++++ Records for this exercise
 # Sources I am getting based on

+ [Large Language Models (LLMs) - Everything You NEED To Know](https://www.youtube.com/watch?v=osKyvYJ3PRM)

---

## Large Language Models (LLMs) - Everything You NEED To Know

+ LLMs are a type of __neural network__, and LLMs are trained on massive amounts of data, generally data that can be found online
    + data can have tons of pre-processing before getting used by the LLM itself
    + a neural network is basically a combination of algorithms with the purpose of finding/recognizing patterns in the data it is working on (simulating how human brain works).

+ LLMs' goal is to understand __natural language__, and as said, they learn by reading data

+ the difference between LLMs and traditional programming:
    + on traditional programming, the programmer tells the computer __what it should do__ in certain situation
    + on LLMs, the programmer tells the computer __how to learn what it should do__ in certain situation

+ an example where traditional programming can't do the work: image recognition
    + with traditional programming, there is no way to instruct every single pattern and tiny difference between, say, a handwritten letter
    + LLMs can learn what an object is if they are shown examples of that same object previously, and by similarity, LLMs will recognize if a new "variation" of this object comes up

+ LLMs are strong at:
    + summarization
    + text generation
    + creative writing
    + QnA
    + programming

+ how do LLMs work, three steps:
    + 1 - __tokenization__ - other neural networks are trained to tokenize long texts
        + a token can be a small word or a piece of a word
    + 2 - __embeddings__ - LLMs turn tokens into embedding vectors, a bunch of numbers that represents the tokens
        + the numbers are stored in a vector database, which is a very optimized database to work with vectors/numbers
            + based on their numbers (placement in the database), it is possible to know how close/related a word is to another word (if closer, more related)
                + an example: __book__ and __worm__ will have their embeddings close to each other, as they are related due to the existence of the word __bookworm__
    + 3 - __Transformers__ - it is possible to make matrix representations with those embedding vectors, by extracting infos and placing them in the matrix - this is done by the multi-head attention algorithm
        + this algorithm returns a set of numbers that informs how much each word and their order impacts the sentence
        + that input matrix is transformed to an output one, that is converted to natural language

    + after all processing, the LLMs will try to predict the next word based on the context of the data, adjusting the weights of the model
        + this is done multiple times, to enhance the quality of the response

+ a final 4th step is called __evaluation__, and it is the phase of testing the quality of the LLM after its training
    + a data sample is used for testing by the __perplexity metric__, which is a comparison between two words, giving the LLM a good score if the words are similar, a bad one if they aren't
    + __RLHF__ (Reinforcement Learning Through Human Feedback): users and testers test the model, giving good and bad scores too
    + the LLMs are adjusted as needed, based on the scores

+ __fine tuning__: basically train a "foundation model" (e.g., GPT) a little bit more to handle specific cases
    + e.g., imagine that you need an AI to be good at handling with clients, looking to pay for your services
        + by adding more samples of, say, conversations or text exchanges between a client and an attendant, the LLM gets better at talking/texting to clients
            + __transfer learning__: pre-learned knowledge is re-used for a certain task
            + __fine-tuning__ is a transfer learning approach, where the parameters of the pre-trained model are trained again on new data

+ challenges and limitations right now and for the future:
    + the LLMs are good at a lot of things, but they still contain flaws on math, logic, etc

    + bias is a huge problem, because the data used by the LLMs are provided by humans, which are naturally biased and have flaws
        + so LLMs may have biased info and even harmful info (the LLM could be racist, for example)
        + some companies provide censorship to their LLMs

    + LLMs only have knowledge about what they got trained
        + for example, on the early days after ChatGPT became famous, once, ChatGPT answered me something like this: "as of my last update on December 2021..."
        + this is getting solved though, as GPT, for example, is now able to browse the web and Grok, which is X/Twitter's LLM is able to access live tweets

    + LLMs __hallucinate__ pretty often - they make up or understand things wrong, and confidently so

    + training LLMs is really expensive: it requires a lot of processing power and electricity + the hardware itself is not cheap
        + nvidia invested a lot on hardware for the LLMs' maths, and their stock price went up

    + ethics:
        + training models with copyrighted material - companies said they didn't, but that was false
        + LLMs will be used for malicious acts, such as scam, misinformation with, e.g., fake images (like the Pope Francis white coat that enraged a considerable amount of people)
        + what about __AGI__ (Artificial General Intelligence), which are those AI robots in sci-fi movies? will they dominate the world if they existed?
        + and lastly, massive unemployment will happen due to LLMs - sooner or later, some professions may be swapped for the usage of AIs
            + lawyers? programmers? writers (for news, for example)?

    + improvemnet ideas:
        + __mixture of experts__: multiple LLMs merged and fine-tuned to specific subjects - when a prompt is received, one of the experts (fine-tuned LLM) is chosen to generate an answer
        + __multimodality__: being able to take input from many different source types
++++++++
(To do):
The answer consists of every line above in which the word "training" occurs.

(Result for this task):
+ a final 4th step is called __evaluation__, and it is the phase of testing the quality of the LLM after its training
    + training LLMs is really expensive: it requires a lot of processing power and electricity + the hardware itself is not cheap
        + training models with copyrighted material - companies said they didn't, but that was false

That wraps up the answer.